Friday, June 19, 2009

Former Cornell Professor Gets Respect

With the Iran turmoil all over the news, the media has been looking for evidence of some sort of voter fraud or misreporting of election results -- in effect, anything that will give the U.S. and other parties a reason why we shouldn't consider Ahmadinejad the rightful victor of the elections.

Nate Silver over on 528 has an interesting analysis of the Iran vote using Benford's Law. Like he did, I'll defer to the Wikipedia explanation:
Benford's law, also called the first-digit law, states that in lists of numbers from many (but not all) real-life sources of data, the leading digit is distributed in a specific, non-uniform way. According to this law, the first digit is 1 almost one third of the time, and larger digits occur as the leading digit with lower and lower frequency, to the point where 9 as a first digit occurs less than one time in twenty.
We've used Benford's a lot in statistics problems in high school and college; it's generally a very reliable way to see if records are accurate. Silver notes that the unusually high proportion of 7's in Ahmadinejad's vote totals in individual precincts points to possible evidence of tampering with the results.
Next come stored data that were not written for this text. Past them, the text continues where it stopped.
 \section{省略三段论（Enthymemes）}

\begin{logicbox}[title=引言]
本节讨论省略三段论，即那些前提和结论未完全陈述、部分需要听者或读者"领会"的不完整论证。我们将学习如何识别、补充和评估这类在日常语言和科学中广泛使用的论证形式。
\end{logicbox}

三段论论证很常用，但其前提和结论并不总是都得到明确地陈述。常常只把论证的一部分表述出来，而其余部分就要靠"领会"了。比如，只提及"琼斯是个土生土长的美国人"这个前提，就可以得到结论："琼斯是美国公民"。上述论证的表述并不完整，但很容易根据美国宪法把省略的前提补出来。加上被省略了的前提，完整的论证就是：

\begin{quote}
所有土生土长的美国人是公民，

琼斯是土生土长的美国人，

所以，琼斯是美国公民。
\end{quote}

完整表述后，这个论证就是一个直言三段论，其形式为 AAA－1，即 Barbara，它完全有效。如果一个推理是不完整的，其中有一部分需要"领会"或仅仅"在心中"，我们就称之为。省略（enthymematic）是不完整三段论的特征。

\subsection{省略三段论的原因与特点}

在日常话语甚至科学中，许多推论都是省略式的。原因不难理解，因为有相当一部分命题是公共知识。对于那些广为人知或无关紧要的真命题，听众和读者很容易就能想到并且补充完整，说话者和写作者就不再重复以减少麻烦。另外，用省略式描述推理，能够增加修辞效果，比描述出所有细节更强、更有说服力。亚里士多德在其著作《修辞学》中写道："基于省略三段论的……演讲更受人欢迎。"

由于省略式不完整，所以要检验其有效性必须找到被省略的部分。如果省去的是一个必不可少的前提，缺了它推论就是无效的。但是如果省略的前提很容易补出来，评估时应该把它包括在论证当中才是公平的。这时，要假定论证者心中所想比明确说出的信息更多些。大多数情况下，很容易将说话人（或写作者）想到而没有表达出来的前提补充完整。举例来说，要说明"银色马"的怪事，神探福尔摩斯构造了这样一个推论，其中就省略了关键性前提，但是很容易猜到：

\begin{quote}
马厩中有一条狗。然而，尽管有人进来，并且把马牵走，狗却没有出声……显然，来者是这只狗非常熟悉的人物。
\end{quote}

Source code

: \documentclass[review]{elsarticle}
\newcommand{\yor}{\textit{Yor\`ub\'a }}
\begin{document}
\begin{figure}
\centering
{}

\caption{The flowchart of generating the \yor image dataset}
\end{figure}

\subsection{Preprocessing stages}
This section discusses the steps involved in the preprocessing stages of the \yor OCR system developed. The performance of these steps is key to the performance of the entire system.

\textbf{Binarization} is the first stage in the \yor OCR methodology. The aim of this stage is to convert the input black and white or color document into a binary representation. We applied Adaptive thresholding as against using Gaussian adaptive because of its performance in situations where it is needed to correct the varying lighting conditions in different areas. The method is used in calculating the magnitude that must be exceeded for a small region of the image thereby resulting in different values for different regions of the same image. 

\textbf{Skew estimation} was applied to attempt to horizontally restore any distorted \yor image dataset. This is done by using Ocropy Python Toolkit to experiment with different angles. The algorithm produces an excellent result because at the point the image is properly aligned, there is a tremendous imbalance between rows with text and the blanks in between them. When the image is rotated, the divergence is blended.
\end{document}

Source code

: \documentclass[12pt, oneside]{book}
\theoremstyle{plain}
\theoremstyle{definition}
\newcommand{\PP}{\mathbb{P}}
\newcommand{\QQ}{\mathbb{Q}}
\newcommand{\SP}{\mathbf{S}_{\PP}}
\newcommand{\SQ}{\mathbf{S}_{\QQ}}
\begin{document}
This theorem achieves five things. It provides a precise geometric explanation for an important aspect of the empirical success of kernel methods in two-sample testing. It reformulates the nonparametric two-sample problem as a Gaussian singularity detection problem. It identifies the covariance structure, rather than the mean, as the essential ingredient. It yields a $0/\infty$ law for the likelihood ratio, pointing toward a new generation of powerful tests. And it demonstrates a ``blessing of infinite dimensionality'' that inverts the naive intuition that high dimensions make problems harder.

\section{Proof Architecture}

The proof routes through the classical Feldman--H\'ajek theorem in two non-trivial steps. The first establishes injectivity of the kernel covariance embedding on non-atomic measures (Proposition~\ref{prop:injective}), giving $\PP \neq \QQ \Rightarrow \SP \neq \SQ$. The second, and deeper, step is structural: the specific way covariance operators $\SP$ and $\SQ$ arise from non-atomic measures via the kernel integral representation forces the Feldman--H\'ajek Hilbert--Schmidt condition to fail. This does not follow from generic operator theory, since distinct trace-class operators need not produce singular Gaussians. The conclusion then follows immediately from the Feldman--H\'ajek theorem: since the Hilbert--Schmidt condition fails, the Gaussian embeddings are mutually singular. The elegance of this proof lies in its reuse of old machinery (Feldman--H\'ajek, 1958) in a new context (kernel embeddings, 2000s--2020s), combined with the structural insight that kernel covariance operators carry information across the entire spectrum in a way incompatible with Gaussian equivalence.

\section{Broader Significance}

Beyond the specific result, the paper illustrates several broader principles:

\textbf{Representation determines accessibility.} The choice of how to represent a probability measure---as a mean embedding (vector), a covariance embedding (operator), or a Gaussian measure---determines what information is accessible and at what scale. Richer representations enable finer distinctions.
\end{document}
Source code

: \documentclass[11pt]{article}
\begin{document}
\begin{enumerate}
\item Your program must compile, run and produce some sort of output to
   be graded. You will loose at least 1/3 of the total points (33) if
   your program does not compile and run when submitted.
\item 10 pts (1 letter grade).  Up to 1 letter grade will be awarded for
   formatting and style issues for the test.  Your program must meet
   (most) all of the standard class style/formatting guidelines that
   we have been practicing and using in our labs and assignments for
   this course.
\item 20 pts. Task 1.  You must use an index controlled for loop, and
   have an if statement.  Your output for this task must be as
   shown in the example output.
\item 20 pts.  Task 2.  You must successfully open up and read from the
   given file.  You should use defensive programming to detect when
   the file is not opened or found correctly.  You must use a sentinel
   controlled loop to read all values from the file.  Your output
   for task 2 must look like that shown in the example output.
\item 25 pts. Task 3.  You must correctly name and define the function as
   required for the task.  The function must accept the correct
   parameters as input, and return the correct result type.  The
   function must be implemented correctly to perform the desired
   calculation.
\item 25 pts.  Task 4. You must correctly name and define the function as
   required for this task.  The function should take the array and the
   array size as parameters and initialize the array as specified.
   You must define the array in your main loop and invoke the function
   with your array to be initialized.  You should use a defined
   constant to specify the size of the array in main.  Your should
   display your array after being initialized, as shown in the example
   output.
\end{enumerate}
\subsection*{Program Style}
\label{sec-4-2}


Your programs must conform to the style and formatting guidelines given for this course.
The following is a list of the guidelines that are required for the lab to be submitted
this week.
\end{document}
Another expert voice to emerge as part of the debate has been Walter Mebane, a professor of political science and statistics at the University of Michigan. Here's an article on the well-trafficked site Pollster.com which extensively cites Mebane's recent papers about the Iran election.

If Mebane's name sounds familiar, it's because he was a tenure-track professor in the Government department at Cornell until he left in 2007 for Michigan. Mebane, who was educated at Harvard and Yale, seems well on his way to a great career in academia. His methods for detecting voter fraud kept Cornell's name in the news (at least among politicos) during previous elections cycles. His course on election forensics is something I, as a Government major, certainly would have taken. It's just too bad his office is no longer in White Hall.